Streamline basis mannequin training and refinement via innovative Amazon SageMaker HyperPod recipes.

December 4, 2024

291

Instantly, we’re enabling top-tier data scientists and developers from all skill levels to kick-start training and fine-tuning frameworks in mere minutes with unparalleled speed and efficiency. We will optimize recipes for entry-level use in popular publicly accessible frameworks like Google’s TensorFlow, PyTorch, or Keras.

At AWS re:Invent 2023, our goal is to reduce the time spent coaching FMs by up to 40% and scale across more than 1,000 compute resources in parallel with pre-configured distributed coaching libraries. You’ll uncover accelerated compute resources for training, craft optimal training plans, and execute training workloads across varying capacity blocks based on available compute resources with SageMaker HyperPod.

AWS’s SageMaker HyperPod recipes leverage a tried-and-tested coaching stack, streamlining the process by reducing manual experimentation with various model configurations, thus minimizing weeks of iterative analysis and testing. The recipes streamline numerous critical processes, comparable to preparing training data sets, leveraging distributed training methods, automated checkpointing for faster recovery from failures, and overseeing the entire training pipeline.

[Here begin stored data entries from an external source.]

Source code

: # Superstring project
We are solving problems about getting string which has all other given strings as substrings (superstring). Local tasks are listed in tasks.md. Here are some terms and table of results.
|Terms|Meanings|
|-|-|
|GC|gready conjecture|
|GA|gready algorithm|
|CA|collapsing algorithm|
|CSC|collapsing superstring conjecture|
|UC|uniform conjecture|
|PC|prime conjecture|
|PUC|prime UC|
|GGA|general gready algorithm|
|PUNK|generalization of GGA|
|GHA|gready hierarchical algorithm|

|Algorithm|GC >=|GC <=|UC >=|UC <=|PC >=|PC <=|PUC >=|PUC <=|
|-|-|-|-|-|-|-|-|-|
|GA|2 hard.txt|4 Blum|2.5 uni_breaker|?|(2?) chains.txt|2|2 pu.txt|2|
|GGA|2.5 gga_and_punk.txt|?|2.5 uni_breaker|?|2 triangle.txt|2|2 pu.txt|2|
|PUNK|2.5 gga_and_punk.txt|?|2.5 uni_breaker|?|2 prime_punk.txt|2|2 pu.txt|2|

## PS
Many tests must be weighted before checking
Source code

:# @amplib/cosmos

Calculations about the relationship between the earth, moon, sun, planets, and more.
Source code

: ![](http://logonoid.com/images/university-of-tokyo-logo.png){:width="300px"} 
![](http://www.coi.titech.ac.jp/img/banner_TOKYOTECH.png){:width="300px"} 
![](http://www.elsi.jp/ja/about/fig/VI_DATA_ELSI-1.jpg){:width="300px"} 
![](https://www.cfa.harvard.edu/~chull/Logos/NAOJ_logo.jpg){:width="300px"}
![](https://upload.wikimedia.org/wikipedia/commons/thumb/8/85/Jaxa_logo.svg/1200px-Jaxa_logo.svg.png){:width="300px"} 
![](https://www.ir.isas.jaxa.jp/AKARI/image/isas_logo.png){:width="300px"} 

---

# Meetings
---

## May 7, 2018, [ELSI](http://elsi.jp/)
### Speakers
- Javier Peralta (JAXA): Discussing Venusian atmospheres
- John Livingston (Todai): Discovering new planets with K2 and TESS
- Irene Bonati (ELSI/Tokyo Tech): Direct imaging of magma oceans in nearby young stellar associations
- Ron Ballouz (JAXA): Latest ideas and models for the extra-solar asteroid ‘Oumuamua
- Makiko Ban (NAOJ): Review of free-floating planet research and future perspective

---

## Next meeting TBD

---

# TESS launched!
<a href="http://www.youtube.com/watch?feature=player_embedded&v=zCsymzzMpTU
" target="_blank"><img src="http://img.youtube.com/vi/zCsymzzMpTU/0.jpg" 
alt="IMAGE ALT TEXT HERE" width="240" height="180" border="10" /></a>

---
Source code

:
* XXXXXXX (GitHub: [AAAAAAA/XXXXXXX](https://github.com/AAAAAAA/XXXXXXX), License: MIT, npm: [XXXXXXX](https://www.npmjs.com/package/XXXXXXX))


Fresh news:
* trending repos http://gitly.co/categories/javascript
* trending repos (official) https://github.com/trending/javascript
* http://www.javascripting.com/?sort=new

By implementing a simple recipe adjustment, you can effortlessly switch between GPU- or Tainium-based configurations to maximize training efficiency while minimizing costs? You can simply run workloads in manufacturing settings on SageMaker HyperPod or execute SageMaker training jobs.

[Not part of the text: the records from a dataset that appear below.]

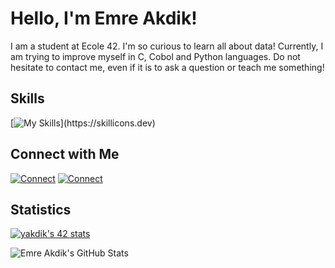 # Hello, I'm Emre Akdik!

I am a student at Ecole 42. I'm so curious to learn all about data! Currently, I am trying to improve myself in C, Cobol and Python languages. Do not hesitate to contact me, even if it is to ask a question or teach me something!

## Skills
[![My Skills](https://skillicons.dev/icons?i=c,py,bash,linux,md,vim,cmake,flutter,git,)](https://skillicons.dev)


## Connect with Me

[![Connect](https://skillicons.dev/icons?i=linkedin)](https://www.linkedin.com/in/yunusemreakdik/)
[![Connect](https://skillicons.dev/icons?i=discord)](calyptus42)

## Statistics

[![yakdik's 42 stats](https://badge42.vercel.app/api/v2/cljpv5xq1001608mqvzllkarc/stats?cursusId=21&coalitionId=360)](https://github.com/JaeSeoKim/badge42)

![Emre Akdik's GitHub Stats](https://github-readme-stats.vercel.app/api?username=emreakdik&show_icons=true&count_private=true&hide=stars&theme=radical)

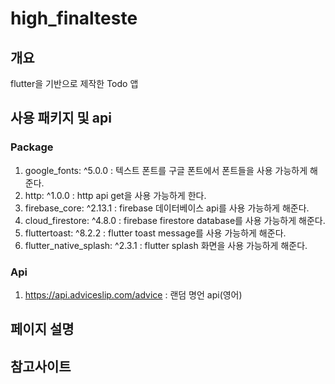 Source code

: # high_finalteste

## 개요

flutter을 기반으로 제작한 Todo 앱

## 사용 패키지 및 api

### Package

1. google_fonts: ^5.0.0 : 텍스트 폰트를 구글 폰트에서 폰트들을 사용 가능하게 해준다.
2. http: ^1.0.0 : http api get을 사용 가능하게 한다.
3. firebase_core: ^2.13.1 : firebase 데이터베이스 api를 사용 가능하게 해준다.
4. cloud_firestore: ^4.8.0 : firebase firestore database를 사용 가능하게 해준다.
5. fluttertoast: ^8.2.2 : flutter toast message를 사용 가능하게 해준다.
6. flutter_native_splash: ^2.3.1 : flutter splash 화면을 사용 가능하게 해준다.

### Api

1. https://api.adviceslip.com/advice : 랜덤 명언 api(영어)

## 페이지 설명

## 참고사이트
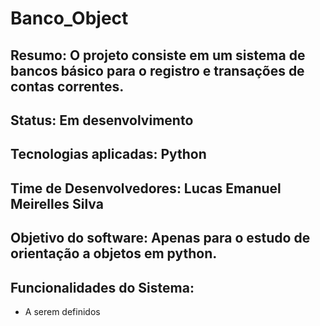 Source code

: # Banco_Object
## Resumo: O projeto consiste em um sistema de bancos básico para o registro e transações de contas correntes.

## Status: Em desenvolvimento

## Tecnologias aplicadas: Python

## Time de Desenvolvedores: Lucas Emanuel Meirelles Silva

## Objetivo do software: Apenas para o estudo de orientação a objetos em python.


## Funcionalidades do Sistema: 
* A serem definidos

To get started, go to our website to explore and browse a wide range of coaching recipes for popular publicly accessible FM templates.

To optimize performance on a specific occasion or scenario, simply modify the recipe’s parameters to suit your dataset’s unique characteristics within a clustered configuration. Then, execute the recipe using a concise one-line command to achieve state-of-the-art efficiency?

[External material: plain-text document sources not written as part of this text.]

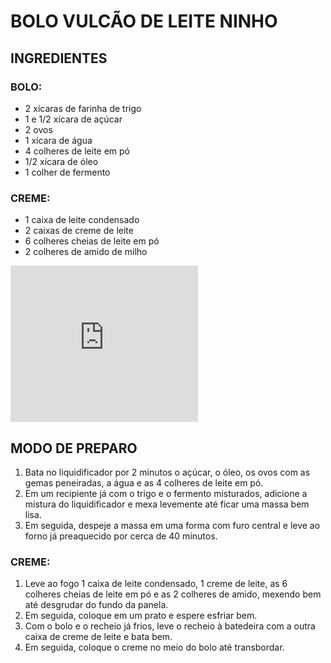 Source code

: # BOLO VULCÃO DE LEITE NINHO



## INGREDIENTES



### BOLO:

- 2 xícaras de farinha de trigo
- 1 e 1/2 xícara de açúcar
- 2 ovos
- 1 xícara de água
- 4 colheres de leite em pó
- 1/2 xícara de óleo
- 1 colher de fermento

### CREME:

- 1 caixa de leite condensado
- 2 caixas de creme de leite
- 6 colheres cheias de leite em pó
- 2 colheres de amido de milho

<iframe frameborder="0" src="https://9271250919870dcad9dc59b8f3a7cb68.safeframe.googlesyndication.com/safeframe/1-0-37/html/container.html" id="google_ads_iframe_/21636860837/TudoGostoso/Content_6" title="3rd party ad content" name="" scrolling="no" marginwidth="0" marginheight="0" width="300" height="250" data-is-safeframe="true" sandbox="allow-forms allow-popups allow-popups-to-escape-sandbox allow-same-origin allow-scripts allow-top-navigation-by-user-activation" data-google-container-id="h" data-load-complete="true" style="box-sizing: border-box; border: 0px; vertical-align: bottom;"></iframe>

## MODO DE PREPARO

1. Bata no liquidificador por 2 minutos o açúcar, o óleo, os ovos com as gemas peneiradas, a água e as 4 colheres de leite em pó.
2. Em um recipiente já com o trigo e o fermento misturados, adicione a mistura do liquidificador e mexa levemente até ficar uma massa bem lisa.
3. Em seguida, despeje a massa em uma forma com furo central e leve ao forno já preaquecido por cerca de 40 minutos.

### CREME:

1. Leve ao fogo 1 caixa de leite condensado, 1 creme de leite, as 6 colheres cheias de leite em pó e as 2 colheres de amido, mexendo bem até desgrudar do fundo da panela.
2. Em seguida, coloque em um prato e espere esfriar bem.
3. Com o bolo e o recheio já frios, leve o recheio à batedeira com a outra caixa de creme de leite e bata bem.
4. Em seguida, coloque o creme no meio do bolo até transbordar.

After cloning the repository, it is crucial to modify the recipe config.yaml file to define the mannequin and clustering configuration in a timely manner.

Here is the rewritten text in a different style: Cloning the SageMaker HyperPod Recipes repository: `git clone --recursive https://github.com/aws/sagemaker-hyperpod-recipes.git` Change into the cloned directory: `cd sagemaker-hyperpod-recipes` Install project dependencies using pip3: `$ pip3 setup -r requirements.txt` Navigate to the recipes_collections subdirectory: `cd ./recipes_collections` Edit the config.yaml file in a Vim editor: `vim config.yaml`

The recipes assist in culinary experimentation. Here is the rewritten text:

By arranging a clustering algorithm (Slurm orchestrator), a model identifier (Meta Llama 3.1-405B language model), and an event type (ml.p5.48xlargeWith that data stored, you have a comprehensive repository for tracking your progress, analyzing results, and making informed decisions about future training.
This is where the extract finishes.